Segment Start: SOURCE MATERIAL

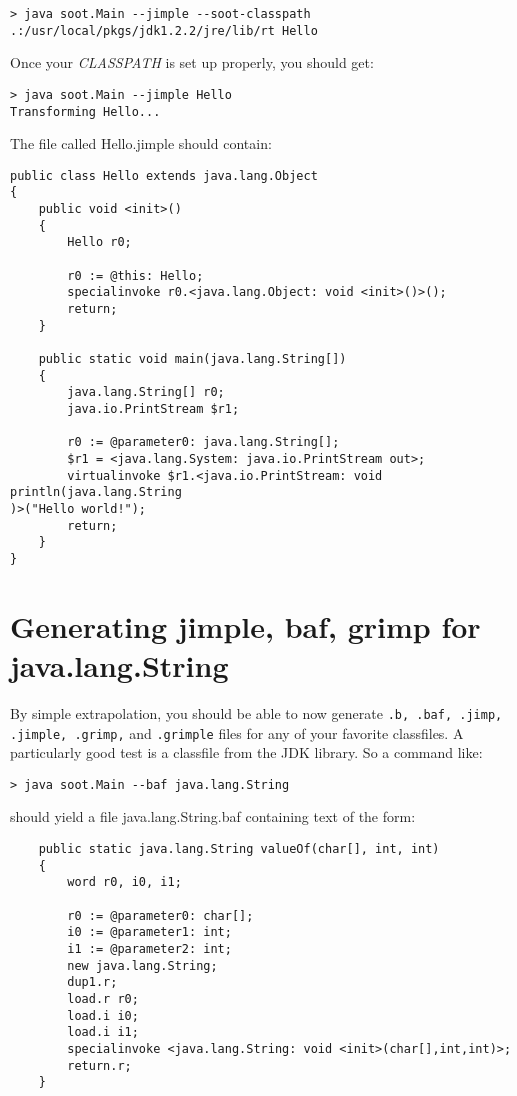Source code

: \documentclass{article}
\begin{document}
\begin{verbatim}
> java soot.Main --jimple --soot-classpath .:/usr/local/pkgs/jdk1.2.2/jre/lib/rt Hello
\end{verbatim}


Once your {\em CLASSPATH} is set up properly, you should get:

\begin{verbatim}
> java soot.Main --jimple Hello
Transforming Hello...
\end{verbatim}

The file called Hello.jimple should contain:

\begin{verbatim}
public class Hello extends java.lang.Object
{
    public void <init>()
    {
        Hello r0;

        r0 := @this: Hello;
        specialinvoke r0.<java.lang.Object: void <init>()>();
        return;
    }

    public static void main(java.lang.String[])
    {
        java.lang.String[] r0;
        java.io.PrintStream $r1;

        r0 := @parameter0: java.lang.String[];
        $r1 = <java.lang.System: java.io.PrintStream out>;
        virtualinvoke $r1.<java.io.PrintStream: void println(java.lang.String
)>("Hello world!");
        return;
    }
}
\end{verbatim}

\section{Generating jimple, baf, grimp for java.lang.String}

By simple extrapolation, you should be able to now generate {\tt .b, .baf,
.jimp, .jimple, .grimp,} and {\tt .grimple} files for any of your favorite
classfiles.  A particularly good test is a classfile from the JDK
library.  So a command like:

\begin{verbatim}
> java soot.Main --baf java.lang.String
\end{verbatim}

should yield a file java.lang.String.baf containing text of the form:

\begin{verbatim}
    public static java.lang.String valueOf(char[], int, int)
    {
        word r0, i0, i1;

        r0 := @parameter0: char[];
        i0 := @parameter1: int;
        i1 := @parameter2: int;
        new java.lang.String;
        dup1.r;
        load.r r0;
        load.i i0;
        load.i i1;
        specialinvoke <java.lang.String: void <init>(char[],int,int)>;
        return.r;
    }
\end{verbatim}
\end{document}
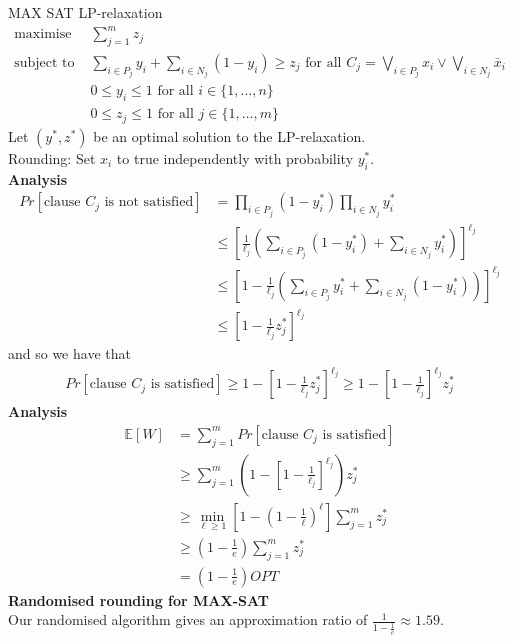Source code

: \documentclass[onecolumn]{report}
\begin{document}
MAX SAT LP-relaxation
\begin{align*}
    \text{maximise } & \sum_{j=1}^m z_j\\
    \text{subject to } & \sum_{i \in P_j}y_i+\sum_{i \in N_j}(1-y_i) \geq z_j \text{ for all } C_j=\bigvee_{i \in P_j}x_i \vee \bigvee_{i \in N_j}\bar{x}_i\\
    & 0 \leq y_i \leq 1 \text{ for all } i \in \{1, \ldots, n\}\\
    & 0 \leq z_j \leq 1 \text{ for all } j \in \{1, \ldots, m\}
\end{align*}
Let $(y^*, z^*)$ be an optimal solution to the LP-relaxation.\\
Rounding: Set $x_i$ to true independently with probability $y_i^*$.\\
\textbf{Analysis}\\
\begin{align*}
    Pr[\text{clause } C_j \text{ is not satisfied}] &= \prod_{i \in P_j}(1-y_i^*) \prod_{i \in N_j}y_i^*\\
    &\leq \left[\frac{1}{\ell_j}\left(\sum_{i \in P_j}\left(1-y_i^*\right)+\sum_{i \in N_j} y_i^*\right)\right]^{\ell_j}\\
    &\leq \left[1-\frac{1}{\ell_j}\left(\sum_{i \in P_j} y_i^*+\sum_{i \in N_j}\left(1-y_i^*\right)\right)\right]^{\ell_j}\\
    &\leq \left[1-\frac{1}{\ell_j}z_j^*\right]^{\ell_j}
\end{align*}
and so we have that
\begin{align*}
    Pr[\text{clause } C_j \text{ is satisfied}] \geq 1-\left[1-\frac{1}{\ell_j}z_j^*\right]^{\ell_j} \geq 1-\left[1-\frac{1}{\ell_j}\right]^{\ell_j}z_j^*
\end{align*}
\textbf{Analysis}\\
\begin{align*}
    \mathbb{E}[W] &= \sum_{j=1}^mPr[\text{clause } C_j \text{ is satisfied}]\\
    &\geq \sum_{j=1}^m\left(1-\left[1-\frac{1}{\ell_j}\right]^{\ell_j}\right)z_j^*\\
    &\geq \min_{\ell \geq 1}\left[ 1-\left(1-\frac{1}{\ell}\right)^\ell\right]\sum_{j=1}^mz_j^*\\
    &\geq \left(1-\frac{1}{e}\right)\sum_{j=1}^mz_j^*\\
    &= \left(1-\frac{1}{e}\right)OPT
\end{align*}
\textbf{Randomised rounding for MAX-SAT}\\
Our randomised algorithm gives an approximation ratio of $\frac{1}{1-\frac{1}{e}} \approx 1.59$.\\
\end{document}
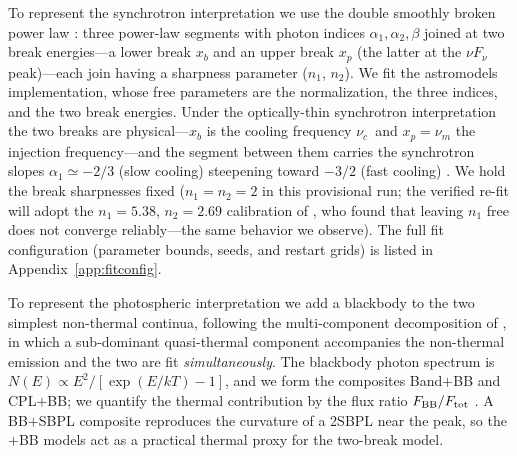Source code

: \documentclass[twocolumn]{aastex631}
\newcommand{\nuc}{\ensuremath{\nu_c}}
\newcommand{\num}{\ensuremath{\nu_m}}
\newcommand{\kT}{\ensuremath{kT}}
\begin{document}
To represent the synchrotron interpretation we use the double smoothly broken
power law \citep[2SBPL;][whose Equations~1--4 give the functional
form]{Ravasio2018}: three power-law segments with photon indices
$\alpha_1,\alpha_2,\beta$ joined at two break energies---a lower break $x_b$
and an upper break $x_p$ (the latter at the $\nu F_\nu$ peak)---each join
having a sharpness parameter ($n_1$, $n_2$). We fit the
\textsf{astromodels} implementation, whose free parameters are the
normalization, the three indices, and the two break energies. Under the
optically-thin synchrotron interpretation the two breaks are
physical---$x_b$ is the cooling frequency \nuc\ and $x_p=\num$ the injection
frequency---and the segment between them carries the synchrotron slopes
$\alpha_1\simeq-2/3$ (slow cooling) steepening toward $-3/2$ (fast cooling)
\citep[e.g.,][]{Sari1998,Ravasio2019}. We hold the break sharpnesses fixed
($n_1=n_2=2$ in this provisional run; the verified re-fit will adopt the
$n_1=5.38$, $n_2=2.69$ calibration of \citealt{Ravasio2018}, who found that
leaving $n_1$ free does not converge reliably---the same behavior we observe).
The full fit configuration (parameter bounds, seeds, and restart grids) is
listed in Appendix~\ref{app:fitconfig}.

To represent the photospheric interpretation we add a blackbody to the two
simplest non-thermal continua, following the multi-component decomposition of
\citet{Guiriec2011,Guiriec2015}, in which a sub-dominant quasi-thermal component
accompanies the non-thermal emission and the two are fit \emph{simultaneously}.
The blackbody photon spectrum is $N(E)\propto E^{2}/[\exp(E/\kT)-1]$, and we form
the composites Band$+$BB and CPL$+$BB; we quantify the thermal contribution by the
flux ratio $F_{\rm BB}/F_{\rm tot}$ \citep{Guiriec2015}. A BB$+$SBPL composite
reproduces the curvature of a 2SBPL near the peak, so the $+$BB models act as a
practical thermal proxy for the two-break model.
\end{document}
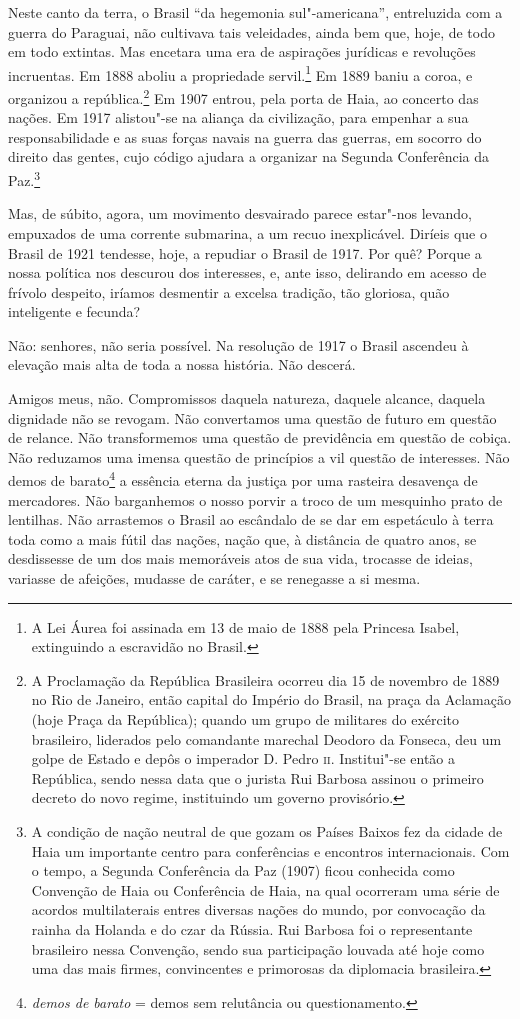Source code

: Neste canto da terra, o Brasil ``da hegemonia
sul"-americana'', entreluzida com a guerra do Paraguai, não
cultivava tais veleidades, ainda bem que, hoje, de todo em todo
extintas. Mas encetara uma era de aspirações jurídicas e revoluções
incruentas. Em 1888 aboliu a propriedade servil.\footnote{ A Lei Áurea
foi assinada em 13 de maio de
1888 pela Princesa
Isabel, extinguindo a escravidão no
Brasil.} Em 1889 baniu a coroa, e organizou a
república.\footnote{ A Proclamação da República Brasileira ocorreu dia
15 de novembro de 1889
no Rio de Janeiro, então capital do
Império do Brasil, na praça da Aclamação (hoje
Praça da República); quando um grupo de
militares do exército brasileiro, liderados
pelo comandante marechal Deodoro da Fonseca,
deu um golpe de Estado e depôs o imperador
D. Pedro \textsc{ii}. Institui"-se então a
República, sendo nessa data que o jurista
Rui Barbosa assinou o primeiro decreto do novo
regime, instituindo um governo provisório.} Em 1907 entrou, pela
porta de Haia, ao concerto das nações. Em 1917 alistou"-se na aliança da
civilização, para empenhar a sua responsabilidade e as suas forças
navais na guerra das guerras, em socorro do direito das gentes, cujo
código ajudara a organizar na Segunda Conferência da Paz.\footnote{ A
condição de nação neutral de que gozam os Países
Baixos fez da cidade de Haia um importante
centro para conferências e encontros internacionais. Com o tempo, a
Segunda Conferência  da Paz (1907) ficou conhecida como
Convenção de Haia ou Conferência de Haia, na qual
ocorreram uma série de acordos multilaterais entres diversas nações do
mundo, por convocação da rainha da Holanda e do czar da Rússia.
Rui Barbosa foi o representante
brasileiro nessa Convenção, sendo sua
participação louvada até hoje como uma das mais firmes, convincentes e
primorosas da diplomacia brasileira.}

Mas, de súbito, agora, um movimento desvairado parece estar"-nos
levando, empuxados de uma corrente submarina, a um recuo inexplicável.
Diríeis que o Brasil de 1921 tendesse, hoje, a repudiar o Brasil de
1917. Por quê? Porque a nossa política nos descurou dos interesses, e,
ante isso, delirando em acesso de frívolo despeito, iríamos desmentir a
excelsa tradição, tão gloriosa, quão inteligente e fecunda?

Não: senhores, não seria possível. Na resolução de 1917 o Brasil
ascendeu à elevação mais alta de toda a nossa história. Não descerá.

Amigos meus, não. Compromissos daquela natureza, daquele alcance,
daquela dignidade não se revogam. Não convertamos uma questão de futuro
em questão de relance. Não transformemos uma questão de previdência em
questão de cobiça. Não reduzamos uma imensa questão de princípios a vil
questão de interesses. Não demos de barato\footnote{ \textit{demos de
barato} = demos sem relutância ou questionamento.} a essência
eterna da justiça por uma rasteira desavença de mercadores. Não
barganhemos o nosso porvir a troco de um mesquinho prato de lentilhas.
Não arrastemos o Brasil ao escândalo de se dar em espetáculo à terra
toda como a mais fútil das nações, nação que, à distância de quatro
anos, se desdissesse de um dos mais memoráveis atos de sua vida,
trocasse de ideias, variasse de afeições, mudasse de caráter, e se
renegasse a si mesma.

Segment End: SOURCE MATERIAL
Segment Start: SOURCE MATERIAL

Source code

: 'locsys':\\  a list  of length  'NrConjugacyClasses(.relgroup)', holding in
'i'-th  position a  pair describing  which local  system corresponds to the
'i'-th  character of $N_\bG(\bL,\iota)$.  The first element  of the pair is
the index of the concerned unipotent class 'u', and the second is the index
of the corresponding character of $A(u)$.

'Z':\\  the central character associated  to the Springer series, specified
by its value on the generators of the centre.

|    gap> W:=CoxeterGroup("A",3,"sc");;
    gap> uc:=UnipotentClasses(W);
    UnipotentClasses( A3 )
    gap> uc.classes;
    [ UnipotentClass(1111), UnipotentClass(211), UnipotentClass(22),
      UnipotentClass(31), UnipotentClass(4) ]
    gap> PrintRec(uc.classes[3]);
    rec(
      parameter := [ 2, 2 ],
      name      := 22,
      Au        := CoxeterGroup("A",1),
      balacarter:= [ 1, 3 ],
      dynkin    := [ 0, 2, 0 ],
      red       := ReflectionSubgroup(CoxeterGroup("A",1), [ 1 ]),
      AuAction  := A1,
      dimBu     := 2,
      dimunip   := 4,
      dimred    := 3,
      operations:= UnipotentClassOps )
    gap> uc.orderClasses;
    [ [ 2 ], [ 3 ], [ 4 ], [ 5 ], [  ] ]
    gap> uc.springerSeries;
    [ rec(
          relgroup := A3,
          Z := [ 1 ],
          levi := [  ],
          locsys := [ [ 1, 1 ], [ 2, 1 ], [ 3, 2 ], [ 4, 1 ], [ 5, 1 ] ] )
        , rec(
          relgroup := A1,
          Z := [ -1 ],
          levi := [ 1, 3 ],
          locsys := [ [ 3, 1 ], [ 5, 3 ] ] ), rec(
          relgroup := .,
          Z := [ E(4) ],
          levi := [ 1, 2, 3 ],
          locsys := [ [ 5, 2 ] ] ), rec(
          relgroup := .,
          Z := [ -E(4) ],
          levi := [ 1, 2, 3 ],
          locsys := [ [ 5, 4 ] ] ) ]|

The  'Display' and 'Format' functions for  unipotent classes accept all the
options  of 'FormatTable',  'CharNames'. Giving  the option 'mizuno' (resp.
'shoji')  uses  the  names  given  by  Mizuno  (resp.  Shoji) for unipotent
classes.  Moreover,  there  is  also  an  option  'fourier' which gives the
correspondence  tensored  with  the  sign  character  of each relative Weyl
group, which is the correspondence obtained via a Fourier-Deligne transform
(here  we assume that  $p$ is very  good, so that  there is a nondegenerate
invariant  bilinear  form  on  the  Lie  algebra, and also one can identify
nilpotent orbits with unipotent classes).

Segment End: SOURCE MATERIAL
Segment Start: SOURCE MATERIAL

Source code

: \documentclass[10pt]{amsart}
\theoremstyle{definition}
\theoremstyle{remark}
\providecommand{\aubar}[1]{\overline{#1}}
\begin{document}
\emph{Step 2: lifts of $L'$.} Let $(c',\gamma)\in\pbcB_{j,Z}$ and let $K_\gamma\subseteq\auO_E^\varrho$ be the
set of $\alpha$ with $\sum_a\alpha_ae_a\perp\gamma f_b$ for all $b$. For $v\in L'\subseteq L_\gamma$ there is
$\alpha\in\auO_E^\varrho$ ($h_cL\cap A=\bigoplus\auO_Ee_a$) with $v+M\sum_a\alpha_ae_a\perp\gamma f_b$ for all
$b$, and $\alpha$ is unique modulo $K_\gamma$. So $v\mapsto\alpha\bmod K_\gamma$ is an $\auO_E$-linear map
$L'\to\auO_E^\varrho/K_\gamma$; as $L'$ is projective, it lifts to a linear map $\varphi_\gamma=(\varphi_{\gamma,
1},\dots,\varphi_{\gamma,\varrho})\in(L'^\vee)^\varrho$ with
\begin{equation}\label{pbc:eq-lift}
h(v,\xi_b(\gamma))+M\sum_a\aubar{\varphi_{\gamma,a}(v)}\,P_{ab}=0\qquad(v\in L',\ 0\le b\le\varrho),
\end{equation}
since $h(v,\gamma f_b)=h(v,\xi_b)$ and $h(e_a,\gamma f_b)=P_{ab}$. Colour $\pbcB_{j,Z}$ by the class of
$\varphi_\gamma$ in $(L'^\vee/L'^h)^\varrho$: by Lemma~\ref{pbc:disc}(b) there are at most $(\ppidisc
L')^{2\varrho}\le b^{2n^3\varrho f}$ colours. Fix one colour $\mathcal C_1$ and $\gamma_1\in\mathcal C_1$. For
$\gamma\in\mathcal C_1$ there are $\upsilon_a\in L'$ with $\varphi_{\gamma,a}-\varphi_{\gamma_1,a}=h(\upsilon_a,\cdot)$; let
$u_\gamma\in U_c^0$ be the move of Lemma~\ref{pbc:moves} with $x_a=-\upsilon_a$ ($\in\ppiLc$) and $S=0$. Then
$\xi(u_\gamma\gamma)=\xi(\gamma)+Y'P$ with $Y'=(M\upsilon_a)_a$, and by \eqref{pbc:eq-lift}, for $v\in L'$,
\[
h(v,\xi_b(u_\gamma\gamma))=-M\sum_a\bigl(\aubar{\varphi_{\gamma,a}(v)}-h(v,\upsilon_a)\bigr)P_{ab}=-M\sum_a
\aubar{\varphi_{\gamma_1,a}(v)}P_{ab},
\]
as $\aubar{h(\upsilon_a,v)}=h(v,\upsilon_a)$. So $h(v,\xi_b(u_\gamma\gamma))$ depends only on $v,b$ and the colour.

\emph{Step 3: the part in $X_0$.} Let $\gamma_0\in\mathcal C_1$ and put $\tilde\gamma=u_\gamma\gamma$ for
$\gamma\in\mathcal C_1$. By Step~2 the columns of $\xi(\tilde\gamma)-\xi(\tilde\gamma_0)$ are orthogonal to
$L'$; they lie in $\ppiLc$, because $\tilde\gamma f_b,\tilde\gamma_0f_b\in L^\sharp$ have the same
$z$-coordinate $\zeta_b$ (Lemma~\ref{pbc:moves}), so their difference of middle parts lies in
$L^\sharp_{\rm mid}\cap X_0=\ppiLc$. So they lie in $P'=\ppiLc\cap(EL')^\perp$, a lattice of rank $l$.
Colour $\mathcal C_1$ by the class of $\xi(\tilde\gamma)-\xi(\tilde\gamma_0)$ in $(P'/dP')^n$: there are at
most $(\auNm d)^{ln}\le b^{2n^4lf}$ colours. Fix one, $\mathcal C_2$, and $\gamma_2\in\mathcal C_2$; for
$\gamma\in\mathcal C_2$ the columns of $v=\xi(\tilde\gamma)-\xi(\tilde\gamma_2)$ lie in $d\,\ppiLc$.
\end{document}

Segment End: SOURCE MATERIAL

### [WORK ITEM]
Some lines in the records may hold "newcommand"; state how many do, and give no more than that number.

### [WRITTEN REPLY]
3